# gfi freak?



## papaotis (Jun 8, 2013)

something new to me today. service call to replace gfi, owner tried and got shocked! installed new gfi supplied by him, and after turning power back on the gfi is chattering, like a bad contactor. wtf so i replace it with one from my truck, no problem. anyone have that happen?


----------



## backstay (Feb 3, 2011)

papaotis said:


> something new to me today. service call to replace gfi, owner tried and got shocked! installed new gfi supplied by him, and after turning power back on the gfi is chattering, like a bad contactor. wtf so i replace it with one from my truck, no problem. anyone have that happen?
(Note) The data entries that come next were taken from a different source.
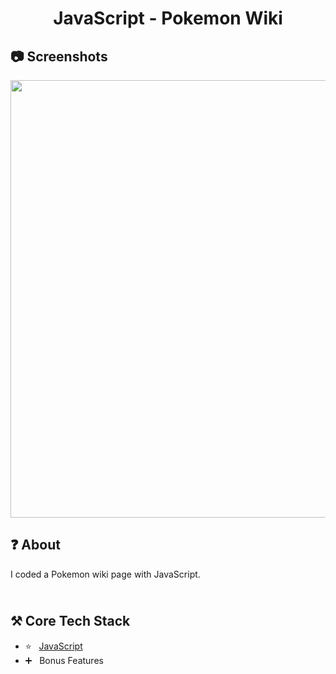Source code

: <h1 align="center">
   JavaScript - Pokemon Wiki
</h1>

<h2>
📷 Screenshots
</h2>

<p align="center">
  <img src="https://github.com/ozkannbuyuk/js-pokemon-wiki/assets/111967202/e92c62fb-8134-43c0-876c-9582dd391b9e" width="700" />
</p>

<h2>
❓ About
</h2>

I coded a Pokemon wiki page with JavaScript.

<h2>
<br />
⚒️ Core Tech Stack
</h2>

- ⭐️ &nbsp; [JavaScript](https://www.javascript.com)
- ➕ &nbsp; Bonus Features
Old ones that were wired backwards.


----------



## papaotis (Jun 8, 2013)

the one supplied was a 20a, didnt look at what brand , wrong color, pretty sure there werent any carlon blues nearby!:whistling2:


----------



## guest (Feb 21, 2009)

papaotis said:


> something new to me today. service call to replace gfi, owner tried and got shocked! installed new gfi supplied by him, and after turning power back on the gfi is chattering, like a bad contactor. wtf so i replace it with one from my truck, no problem. anyone have that happen?


Owner probably landed the hot on the ground screw. 

Would explain him getting shocked and the chattering after you wired it correctly.


----------



## papaotis (Jun 8, 2013)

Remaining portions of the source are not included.